*Activity*
Return the lines of the data below in which the string "Minor" occurs.

[Dataset content]

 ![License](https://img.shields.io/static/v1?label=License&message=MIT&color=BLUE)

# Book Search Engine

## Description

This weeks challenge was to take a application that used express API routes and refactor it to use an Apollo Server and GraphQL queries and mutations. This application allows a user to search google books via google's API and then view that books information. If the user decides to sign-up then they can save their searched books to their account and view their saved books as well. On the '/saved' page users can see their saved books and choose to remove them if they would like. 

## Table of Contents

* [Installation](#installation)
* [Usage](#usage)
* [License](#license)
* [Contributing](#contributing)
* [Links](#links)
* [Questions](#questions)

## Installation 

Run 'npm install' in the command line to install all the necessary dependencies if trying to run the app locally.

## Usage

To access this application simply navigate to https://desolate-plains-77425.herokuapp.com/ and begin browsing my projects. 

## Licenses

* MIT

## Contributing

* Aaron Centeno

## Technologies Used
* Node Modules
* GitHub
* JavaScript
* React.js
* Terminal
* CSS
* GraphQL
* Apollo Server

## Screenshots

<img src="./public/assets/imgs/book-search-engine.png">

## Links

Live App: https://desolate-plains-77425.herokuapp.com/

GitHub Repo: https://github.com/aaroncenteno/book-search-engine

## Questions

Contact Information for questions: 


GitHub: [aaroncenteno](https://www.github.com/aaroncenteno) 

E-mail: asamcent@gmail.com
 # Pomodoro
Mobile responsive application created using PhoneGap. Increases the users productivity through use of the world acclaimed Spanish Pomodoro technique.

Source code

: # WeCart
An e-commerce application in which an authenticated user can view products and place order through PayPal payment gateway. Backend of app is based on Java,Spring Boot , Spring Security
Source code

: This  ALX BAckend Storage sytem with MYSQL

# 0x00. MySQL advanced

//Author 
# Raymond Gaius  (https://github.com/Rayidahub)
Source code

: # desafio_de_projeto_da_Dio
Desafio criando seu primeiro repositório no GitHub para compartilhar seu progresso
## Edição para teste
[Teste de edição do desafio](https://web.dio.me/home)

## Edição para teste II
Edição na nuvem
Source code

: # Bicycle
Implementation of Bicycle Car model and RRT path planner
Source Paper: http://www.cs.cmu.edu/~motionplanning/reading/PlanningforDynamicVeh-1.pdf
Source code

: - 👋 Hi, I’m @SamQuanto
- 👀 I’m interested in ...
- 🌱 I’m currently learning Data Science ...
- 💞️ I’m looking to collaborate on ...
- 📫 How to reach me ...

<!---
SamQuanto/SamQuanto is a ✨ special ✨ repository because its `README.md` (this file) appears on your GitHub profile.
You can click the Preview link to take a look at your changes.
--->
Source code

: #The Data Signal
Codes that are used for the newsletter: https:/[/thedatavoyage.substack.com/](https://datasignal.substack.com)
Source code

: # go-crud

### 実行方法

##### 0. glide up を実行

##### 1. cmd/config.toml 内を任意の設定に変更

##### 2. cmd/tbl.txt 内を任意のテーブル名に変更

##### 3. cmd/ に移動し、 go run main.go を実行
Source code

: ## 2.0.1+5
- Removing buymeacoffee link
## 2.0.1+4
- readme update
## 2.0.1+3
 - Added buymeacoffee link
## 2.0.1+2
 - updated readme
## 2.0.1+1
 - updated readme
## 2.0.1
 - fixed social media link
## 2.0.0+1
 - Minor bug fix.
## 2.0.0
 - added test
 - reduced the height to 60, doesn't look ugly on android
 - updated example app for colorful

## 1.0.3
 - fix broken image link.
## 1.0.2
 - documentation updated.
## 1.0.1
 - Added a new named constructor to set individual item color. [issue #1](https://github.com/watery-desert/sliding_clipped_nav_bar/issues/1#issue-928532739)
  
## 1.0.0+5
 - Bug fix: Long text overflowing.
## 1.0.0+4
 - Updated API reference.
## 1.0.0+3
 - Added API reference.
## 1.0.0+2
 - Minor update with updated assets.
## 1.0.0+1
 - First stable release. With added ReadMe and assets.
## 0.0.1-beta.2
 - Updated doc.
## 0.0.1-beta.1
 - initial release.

[/Dataset content]

*Answer to this problem*
 - Minor bug fix.
 - Minor update with updated assets.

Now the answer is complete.